## DATA RECORDS
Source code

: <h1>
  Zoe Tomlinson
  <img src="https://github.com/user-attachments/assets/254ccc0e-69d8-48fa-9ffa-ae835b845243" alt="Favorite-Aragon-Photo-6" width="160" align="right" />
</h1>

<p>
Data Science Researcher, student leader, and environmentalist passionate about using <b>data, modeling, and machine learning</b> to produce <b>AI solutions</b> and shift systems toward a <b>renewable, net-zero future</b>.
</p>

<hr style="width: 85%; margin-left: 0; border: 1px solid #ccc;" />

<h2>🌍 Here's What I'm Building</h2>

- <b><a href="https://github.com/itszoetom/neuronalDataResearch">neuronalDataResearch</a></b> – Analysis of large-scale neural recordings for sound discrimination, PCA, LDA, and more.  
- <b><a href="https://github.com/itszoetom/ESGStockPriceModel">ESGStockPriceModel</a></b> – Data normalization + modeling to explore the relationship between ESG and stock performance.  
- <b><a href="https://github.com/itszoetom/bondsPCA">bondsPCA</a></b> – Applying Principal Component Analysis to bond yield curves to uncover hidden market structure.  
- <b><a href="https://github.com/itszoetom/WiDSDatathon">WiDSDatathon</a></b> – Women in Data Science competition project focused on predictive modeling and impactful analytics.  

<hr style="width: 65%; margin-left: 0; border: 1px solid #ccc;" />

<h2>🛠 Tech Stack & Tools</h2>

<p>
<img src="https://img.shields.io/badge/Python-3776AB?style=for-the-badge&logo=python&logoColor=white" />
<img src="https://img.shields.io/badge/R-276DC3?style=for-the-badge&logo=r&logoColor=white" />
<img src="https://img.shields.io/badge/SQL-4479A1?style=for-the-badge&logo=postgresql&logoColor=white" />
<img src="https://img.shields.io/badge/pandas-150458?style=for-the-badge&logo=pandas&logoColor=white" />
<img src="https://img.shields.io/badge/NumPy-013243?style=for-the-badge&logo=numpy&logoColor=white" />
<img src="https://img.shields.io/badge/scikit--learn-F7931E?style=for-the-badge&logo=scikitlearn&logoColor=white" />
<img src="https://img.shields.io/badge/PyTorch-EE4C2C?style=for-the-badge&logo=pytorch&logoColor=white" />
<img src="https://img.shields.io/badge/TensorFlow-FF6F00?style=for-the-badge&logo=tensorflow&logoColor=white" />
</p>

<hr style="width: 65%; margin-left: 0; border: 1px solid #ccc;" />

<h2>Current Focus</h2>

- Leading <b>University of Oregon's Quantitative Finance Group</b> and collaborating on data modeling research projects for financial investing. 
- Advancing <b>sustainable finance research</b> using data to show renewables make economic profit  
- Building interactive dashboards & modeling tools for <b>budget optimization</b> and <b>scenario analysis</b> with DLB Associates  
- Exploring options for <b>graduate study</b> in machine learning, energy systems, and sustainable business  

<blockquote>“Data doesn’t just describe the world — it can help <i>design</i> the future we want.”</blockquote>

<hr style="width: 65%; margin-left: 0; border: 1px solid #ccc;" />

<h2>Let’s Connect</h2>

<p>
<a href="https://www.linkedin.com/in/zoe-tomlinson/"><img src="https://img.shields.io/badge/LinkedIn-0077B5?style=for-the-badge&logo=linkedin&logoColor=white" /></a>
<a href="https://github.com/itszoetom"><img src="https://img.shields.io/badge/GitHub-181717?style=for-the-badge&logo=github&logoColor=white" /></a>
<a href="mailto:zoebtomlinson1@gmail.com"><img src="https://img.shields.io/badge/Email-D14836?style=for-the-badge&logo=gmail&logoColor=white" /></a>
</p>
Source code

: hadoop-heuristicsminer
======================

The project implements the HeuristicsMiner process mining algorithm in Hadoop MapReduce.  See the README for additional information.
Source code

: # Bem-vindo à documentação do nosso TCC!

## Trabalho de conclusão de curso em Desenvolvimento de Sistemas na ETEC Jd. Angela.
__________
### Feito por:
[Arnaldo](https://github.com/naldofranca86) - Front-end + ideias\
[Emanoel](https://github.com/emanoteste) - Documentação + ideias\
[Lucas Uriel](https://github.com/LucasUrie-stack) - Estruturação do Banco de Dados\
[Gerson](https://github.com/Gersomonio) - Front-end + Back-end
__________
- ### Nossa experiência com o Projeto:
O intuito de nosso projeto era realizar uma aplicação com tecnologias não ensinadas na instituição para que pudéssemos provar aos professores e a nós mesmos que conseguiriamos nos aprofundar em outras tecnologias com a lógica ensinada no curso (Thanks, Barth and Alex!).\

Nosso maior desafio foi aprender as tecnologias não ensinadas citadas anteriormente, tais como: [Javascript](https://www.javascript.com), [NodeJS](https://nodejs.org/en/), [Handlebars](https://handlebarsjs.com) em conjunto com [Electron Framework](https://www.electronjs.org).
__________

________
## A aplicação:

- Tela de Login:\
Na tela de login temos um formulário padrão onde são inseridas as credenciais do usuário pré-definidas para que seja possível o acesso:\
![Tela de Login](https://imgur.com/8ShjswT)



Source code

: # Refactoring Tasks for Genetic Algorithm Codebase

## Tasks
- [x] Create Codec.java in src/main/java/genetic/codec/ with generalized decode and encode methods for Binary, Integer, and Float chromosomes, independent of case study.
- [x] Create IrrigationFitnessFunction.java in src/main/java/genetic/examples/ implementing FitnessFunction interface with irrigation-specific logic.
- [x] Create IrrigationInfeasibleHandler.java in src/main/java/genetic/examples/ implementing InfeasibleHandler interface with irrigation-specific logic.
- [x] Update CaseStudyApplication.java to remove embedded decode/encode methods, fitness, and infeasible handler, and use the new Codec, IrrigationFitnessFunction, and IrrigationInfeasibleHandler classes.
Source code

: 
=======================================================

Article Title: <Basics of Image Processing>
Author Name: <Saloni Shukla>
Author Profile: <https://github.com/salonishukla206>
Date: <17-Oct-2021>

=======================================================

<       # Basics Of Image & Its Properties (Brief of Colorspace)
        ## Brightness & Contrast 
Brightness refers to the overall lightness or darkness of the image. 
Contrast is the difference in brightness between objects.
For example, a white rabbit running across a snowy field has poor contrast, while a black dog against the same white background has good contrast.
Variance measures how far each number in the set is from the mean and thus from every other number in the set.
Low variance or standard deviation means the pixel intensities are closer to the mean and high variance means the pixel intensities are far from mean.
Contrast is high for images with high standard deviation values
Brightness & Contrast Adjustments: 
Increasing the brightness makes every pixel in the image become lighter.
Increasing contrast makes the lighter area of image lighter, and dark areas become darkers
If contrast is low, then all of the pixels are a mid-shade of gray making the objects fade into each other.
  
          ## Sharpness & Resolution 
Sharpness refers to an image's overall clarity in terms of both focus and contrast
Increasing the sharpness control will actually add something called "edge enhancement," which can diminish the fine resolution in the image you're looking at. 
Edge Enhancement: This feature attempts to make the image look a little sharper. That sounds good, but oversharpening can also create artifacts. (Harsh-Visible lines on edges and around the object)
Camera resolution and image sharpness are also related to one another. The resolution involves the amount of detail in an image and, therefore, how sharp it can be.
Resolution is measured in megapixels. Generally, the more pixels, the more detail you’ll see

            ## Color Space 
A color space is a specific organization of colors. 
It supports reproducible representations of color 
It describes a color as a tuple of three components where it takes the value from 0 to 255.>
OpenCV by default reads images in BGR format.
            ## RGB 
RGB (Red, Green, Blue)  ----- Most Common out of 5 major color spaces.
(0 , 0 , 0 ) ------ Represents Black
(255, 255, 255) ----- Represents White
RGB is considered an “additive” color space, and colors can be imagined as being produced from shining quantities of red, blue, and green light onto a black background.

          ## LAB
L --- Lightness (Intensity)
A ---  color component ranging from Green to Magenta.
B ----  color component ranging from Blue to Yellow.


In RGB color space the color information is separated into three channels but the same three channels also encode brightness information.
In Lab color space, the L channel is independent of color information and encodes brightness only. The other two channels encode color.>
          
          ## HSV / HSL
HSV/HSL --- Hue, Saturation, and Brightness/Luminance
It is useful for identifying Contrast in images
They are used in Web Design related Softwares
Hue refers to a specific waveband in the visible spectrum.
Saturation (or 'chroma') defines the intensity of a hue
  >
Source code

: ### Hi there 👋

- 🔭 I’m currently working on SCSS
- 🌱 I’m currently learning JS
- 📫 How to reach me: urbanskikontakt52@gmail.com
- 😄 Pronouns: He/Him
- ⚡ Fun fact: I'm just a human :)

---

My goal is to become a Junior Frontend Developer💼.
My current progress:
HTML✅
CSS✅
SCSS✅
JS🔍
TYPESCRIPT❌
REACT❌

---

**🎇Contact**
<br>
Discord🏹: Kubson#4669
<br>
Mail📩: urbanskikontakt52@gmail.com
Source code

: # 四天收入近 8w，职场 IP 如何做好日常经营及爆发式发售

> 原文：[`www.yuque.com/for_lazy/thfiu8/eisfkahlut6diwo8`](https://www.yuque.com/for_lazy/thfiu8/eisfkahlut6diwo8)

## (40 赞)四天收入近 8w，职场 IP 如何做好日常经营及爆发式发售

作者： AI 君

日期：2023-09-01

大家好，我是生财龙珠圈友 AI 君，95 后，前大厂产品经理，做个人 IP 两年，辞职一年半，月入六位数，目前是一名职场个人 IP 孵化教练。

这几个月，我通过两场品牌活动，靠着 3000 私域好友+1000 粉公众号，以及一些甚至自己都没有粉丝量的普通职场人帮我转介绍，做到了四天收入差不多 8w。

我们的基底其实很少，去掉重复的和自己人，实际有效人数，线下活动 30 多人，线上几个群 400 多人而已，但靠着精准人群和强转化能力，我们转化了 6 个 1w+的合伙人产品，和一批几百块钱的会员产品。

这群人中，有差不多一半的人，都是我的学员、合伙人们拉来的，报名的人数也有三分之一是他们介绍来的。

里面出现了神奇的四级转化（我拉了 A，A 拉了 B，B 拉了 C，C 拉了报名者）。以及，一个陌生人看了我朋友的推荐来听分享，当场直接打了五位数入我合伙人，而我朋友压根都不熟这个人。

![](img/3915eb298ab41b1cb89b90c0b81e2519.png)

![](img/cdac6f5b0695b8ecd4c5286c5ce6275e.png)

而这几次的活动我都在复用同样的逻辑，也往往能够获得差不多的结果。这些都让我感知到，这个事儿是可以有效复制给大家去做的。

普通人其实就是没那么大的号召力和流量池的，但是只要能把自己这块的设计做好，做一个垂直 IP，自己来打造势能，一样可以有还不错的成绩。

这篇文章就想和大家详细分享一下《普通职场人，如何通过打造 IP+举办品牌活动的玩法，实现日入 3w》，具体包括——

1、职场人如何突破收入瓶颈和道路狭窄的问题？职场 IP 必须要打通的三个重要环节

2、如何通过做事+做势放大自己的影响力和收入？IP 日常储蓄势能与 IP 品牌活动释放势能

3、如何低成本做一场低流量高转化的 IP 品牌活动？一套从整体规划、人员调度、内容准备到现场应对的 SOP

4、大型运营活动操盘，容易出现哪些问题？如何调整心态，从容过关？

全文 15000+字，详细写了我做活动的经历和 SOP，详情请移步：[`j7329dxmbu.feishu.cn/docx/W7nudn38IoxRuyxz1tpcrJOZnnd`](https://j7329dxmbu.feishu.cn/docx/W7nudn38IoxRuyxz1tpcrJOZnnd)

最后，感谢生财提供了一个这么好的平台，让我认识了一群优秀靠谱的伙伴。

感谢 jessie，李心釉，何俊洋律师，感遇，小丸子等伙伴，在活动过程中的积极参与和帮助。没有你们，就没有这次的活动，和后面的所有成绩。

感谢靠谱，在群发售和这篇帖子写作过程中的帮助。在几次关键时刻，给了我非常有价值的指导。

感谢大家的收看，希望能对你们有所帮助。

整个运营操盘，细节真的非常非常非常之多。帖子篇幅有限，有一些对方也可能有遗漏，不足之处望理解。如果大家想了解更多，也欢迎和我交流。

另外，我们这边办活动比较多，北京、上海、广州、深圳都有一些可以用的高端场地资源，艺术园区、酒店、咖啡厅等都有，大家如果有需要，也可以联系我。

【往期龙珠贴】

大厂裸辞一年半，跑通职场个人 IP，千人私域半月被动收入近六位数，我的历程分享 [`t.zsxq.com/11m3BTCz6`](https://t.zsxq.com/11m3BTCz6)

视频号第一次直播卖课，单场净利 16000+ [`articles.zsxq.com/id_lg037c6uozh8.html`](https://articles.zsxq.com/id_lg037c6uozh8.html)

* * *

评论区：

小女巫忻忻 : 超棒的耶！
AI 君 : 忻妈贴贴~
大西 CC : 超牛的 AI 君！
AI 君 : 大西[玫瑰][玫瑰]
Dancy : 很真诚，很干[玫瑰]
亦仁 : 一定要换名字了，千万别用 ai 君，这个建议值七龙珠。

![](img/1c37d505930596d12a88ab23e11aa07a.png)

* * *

## INSTRUCTIONS FOR THE TASK
Print only what lies in the material above starting at the line with "## Brightness & Contrast" and ending at the line with "Increasing the sharpness", every line exactly as given.

## RESPONSE TO THE TASK
        ## Brightness & Contrast 
Brightness refers to the overall lightness or darkness of the image. 
Contrast is the difference in brightness between objects.
For example, a white rabbit running across a snowy field has poor contrast, while a black dog against the same white background has good contrast.
Variance measures how far each number in the set is from the mean and thus from every other number in the set.
Low variance or standard deviation means the pixel intensities are closer to the mean and high variance means the pixel intensities are far from mean.
Contrast is high for images with high standard deviation values
Brightness & Contrast Adjustments: 
Increasing the brightness makes every pixel in the image become lighter.
Increasing contrast makes the lighter area of image lighter, and dark areas become darkers
If contrast is low, then all of the pixels are a mid-shade of gray making the objects fade into each other.
  
          ## Sharpness & Resolution 
Sharpness refers to an image's overall clarity in terms of both focus and contrast
Increasing the sharpness control will actually add something called "edge enhancement," which can diminish the fine resolution in the image you're looking at. 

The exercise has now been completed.